## WHAT YOU HAVE TO DO:
Within the material below, locate the line with "Name | Language |" and the line with "You can perform", then return those two lines and all lines between them, exactly as written.

## INPUT DATA:
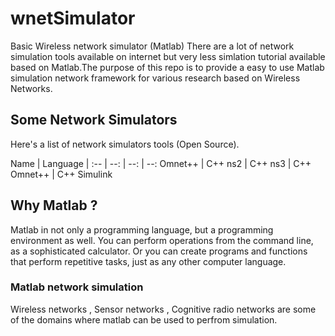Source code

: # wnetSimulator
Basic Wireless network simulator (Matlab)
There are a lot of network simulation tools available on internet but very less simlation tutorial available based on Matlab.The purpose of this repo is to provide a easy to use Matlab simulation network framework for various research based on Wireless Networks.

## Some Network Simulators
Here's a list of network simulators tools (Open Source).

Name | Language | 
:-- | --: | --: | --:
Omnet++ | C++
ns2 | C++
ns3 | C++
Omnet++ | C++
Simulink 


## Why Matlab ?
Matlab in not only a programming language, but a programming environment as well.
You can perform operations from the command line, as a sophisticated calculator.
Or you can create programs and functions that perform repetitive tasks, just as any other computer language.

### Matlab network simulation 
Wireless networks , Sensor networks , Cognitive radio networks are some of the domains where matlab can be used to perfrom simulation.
--
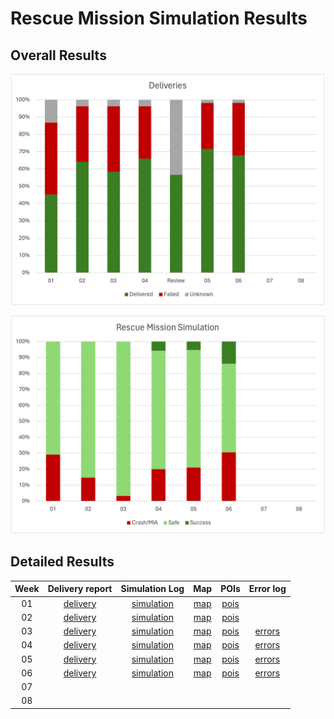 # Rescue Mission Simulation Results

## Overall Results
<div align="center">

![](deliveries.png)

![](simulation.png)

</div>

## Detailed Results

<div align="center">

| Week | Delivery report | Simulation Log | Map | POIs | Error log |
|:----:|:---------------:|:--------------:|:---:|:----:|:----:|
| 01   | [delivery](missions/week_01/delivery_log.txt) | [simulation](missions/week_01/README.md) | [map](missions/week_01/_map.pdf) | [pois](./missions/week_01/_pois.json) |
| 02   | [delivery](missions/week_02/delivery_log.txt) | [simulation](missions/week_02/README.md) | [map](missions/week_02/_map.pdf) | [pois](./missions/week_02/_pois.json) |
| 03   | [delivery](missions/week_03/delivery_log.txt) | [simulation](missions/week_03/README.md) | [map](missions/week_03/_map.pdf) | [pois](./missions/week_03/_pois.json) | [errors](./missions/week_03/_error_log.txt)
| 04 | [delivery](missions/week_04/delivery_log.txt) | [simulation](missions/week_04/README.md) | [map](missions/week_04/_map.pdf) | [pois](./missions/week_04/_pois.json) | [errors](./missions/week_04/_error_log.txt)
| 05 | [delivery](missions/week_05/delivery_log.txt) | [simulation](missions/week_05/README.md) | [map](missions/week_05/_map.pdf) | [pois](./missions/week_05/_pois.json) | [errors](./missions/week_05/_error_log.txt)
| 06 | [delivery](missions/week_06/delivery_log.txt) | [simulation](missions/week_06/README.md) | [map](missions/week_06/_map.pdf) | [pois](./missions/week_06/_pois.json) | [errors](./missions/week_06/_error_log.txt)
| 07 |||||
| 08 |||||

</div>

## WRITTEN ANSWER:
Name | Language | 
:-- | --: | --: | --:
Omnet++ | C++
ns2 | C++
ns3 | C++
Omnet++ | C++
Simulink 


## Why Matlab ?
Matlab in not only a programming language, but a programming environment as well.
You can perform operations from the command line, as a sophisticated calculator.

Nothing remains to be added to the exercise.